3rd Commissioner of the PBA
- In office January 21, 1988 – January 10, 1992
- Preceded by: Mariano Yenko
- Succeeded by: Rey Marquez

Personal details
- Born: Rodrigo Salud March 13, 1938 Philippines
- Died: March 7, 2011 (aged 72)
- Party: Nationalist People's Coalition
- Children: including Chito
- Occupation: Sports executive

= Rudy Salud =

Filipino basketball commissioner

Rodrigo Salud (March 13, 1938 – March 7, 2011) was the third commissioner of the Philippine Basketball Association from 1988 to 1992 and the founding secretary-general of the World Boxing Council. His son, Chito, was also a former commissioner of the PBA.

==PBA Commissioner==
He was appointed as the third commissioner of the Philippine Basketball Association after his predecessor, Col. Mariano Yenko retired from his post. Before serving as the commissioner in 1988, he was PBA legal counsel in 1975 and deputy commissioner in 1986.
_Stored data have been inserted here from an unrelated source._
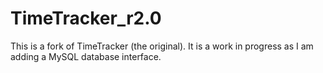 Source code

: # TimeTracker_r2.0
This is a fork of TimeTracker (the original). It is a work in progress as I am adding a MySQL database interface.
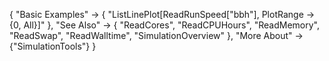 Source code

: {
  "Basic Examples" -> {
    "ListLinePlot[ReadRunSpeed[\"bbh\"], PlotRange -> {0, All}]"
    },
  "See Also" -> {
   "ReadCores",
   "ReadCPUHours",
   "ReadMemory",
   "ReadSwap",
   "ReadWalltime",
   "SimulationOverview"
   },
  "More About" -> {"SimulationTools"}
}
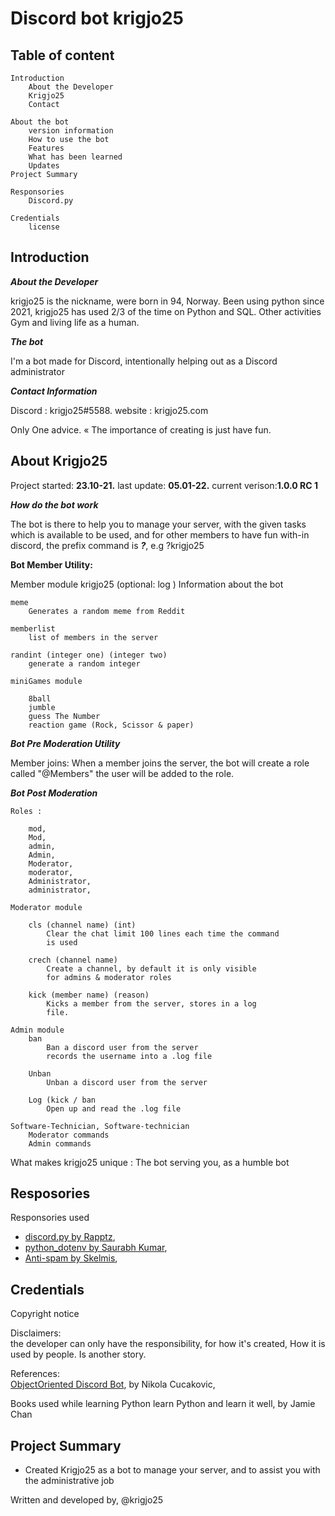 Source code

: # Discord bot krigjo25

## Table of content

    Introduction
        About the Developer
        Krigjo25
        Contact

    About the bot
        version information 
        How to use the bot
        Features
        What has been learned
        Updates
    Project Summary
    
    Responsories
        Discord.py

    Credentials
        license

## Introduction

***About the Developer***

krigjo25 is the nickname, were born in 94, Norway.
Been using python since 2021, krigjo25 has used 2/3 of the time on Python and SQL.
Other activities Gym and living life as a human.


***The bot***

I'm a bot made for Discord, intentionally
helping out as a Discord administrator

***Contact Information***

Discord : krigjo25#5588.
website : krigjo25.com

Only One advice.
« The importance of creating is just have fun.

## About Krigjo25

Project started: **23.10-21.**
last update: **05.01-22.**
current verison:**1.0.0 RC 1**

***How do the bot work***

The bot is there to help you to manage your server, with the given tasks which is available to be used, and for other members to have fun with-in discord,
the prefix command is ***?***, e.g ?krigjo25

**Bot Member Utility:**

Member module
    krigjo25 (optional: log )
        Information about the bot

    meme
        Generates a random meme from Reddit
    
    memberlist
        list of members in the server
    
    randint (integer one) (integer two)
        generate a random integer

    miniGames module
        
        8ball
        jumble
        guess The Number
        reaction game (Rock, Scissor & paper)

***Bot Pre Moderation Utility***

Member joins:
    When a member joins the server, the bot will create a role called "@Members"
    the user will be added to the role.

***Bot Post Moderation***

    Roles :

        mod,
        Mod,
        admin,
        Admin,
        Moderator,
        moderator,
        Administrator,
        administrator,

    Moderator module

        cls (channel name) (int)
            Clear the chat limit 100 lines each time the command
            is used

        crech (channel name)
            Create a channel, by default it is only visible 
            for admins & moderator roles

        kick (member name) (reason)
            Kicks a member from the server, stores in a log
            file.

    Admin module
        ban
            Ban a discord user from the server
            records the username into a .log file
                                
        Unban
            Unban a discord user from the server

        Log (kick / ban
            Open up and read the .log file

    Software-Technician, Software-technician
        Moderator commands
        Admin commands

What makes krigjo25 unique :
    The bot serving you, as a humble bot

## Resposories

Responsories used

- [discord.py by Rapptz](https://github.com/Rapptz/discord.py),  
- [python_dotenv by Saurabh Kumar](https://github.com/motdotla/dotenv),  
- [Anti-spam by Skelmis](https://github.com/Skelmis/DPY-Anti-Spam/commits?author=Skelmis), 

## Credentials

Copyright notice

Disclaimers:  
    the developer can only have the responsibility, for how it's created,
    How it is used by people. Is another story.

References:  
[ObjectOriented Discord Bot](https://nik.re/posts/2021-09-25/object_oriented_discord_bot), by Nikola Cucakovic,

Books used while learning Python
learn Python and learn it well, by Jamie Chan

## Project Summary


*   Created Krigjo25 as a bot to manage your server, 
    and to assist you with the administrative job

Written and developed by,
@krigjo25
During his tenure, the league saw growth from six teams in 1986 to eight teams in 1992. He was the author of the league's constitution and by-laws. He also implemented rules to keep the balance of the league, one of which is the protected players list, in which any of the following players cannot be on one team; Ramon Fernandez, Abet Guidaben, Manny Victorino, and Yoyoy Villamin.

It was also during his time that the PBA All-Star Game was institutionalized in 1989.

He resigned from his post in 1992 and became the campaign manager of Danding Cojuangco during the 1992 presidential elections.

== World Boxing Council ==
Salud was the founding secretary-general of the World Boxing Council (WBC) in the 1960s.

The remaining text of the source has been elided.